Brief –
I'd like the data beneath this line reproduced exactly, without any of its images.

(Records contained in a dataset)
---

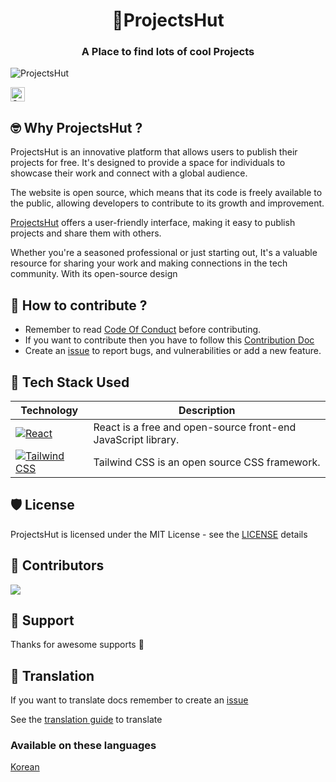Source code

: <div align="center">
<h1>🥑ProjectsHut</h1> 
<h3>A Place to find lots of cool Projects</h3>
</div>

![ProjectsHut](/images/projectshut.png)

<a href="https://gitpod.io/#https://github.com/priyankarpal/ProjectsHut">
  <img
    src="https://img.shields.io/badge/Contribute%20with-Gitpod-908a85?logo=gitpod"
    alt="Contribute with Gitpod" height="23px"
  />
</a>

## 🤓 Why ProjectsHut ?

ProjectsHut is an innovative platform that allows users to publish their projects for free. It's designed to provide a space for individuals to showcase their work and connect with a global audience. 

The website is open source, which means that its code is freely available to the public, allowing developers to contribute to its growth and improvement.

[ProjectsHut](https://projectshut.vercel.app) offers a user-friendly interface, making it easy to publish projects and share them with others. 

Whether you're a seasoned professional or just starting out, It's a valuable resource for sharing your work and making connections in the tech community. With its open-source design

## 🤔 How to contribute ?

- Remember to read [Code Of Conduct](https://github.com/priyankarpal/ProjectsHut/blob/main/CODE_OF_CONDUCT.md) before contributing.
- If you want to contribute then you have to follow this [Contribution Doc](/contributing.md)
- Create an [issue](https://github.com/priyankarpal/ProjectsHut/issues/new/choose) to report bugs, and vulnerabilities or add a new feature.

## 🧰 Tech Stack Used

| Technology                                                                                                                                           | Description                                                   |
| ---------------------------------------------------------------------------------------------------------------------------------------------------- | ------------------------------------------------------------- |
| [![React](https://img.shields.io/badge/-React-blue?style=flat-square&logo=react&logoColor=white)](https://reactjs.org/)                              | React is a free and open-source front-end JavaScript library. |
| [![Tailwind CSS](https://img.shields.io/badge/-Tailwind%20CSS-38B2AC?style=flat-square&logo=tailwind-css&logoColor=white)](https://tailwindcss.com/) | Tailwind CSS is an open source CSS framework.                 |

## 🛡️ License

ProjectsHut is licensed under the MIT License - see the [LICENSE](https://github.com/priyankarpal/ProjectsHut/blob/main/LICENSE) details

## 🤝 Contributors

<a href="https://github.com/priyankarpal/ProjectsHut/graphs/contributors">
  <img src="https://contrib.rocks/image?repo=priyankarpal/ProjectsHut" />
</a>

## 🙏 Support

Thanks for awesome supports 🙏

## 📙 Translation
If you want to translate docs remember to create an [issue](https://github.com/priyankarpal/ProjectsHut/issues/new?assignees=&labels=Translate&template=translation-.md&title=+Translate)

See the [translation guide](https://github.com/priyankarpal/ProjectsHut/blob/main/translations/translation_guide.md) to translate

### Available on these languages

[Korean](https://github.com/priyankarpal/ProjectsHut/tree/main/translations/Korean)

---

Exercise answer –
Source code

: <div align="center">
<h1>🥑ProjectsHut</h1> 
<h3>A Place to find lots of cool Projects</h3>
</div>

![ProjectsHut](/images/projectshut.png)

<a href="https://gitpod.io/#https://github.com/priyankarpal/ProjectsHut">
  <img
    src="https://img.shields.io/badge/Contribute%20with-Gitpod-908a85?logo=gitpod"
    alt="Contribute with Gitpod" height="23px"
  />
</a>

## 🤓 Why ProjectsHut ?

ProjectsHut is an innovative platform that allows users to publish their projects for free. It's designed to provide a space for individuals to showcase their work and connect with a global audience. 

The website is open source, which means that its code is freely available to the public, allowing developers to contribute to its growth and improvement.

[ProjectsHut](https://projectshut.vercel.app) offers a user-friendly interface, making it easy to publish projects and share them with others. 

Whether you're a seasoned professional or just starting out, It's a valuable resource for sharing your work and making connections in the tech community. With its open-source design

## 🤔 How to contribute ?

- Remember to read [Code Of Conduct](https://github.com/priyankarpal/ProjectsHut/blob/main/CODE_OF_CONDUCT.md) before contributing.
- If you want to contribute then you have to follow this [Contribution Doc](/contributing.md)
- Create an [issue](https://github.com/priyankarpal/ProjectsHut/issues/new/choose) to report bugs, and vulnerabilities or add a new feature.

## 🧰 Tech Stack Used

| Technology                                                                                                                                           | Description                                                   |
| ---------------------------------------------------------------------------------------------------------------------------------------------------- | ------------------------------------------------------------- |
| [![React](https://img.shields.io/badge/-React-blue?style=flat-square&logo=react&logoColor=white)](https://reactjs.org/)                              | React is a free and open-source front-end JavaScript library. |
| [![Tailwind CSS](https://img.shields.io/badge/-Tailwind%20CSS-38B2AC?style=flat-square&logo=tailwind-css&logoColor=white)](https://tailwindcss.com/) | Tailwind CSS is an open source CSS framework.                 |

## 🛡️ License

ProjectsHut is licensed under the MIT License - see the [LICENSE](https://github.com/priyankarpal/ProjectsHut/blob/main/LICENSE) details

## 🤝 Contributors

<a href="https://github.com/priyankarpal/ProjectsHut/graphs/contributors">
  <img src="https://contrib.rocks/image?repo=priyankarpal/ProjectsHut" />
</a>

## 🙏 Support

Thanks for awesome supports 🙏

## 📙 Translation
If you want to translate docs remember to create an [issue](https://github.com/priyankarpal/ProjectsHut/issues/new?assignees=&labels=Translate&template=translation-.md&title=+Translate)

See the [translation guide](https://github.com/priyankarpal/ProjectsHut/blob/main/translations/translation_guide.md) to translate

### Available on these languages

[Korean](https://github.com/priyankarpal/ProjectsHut/tree/main/translations/Korean)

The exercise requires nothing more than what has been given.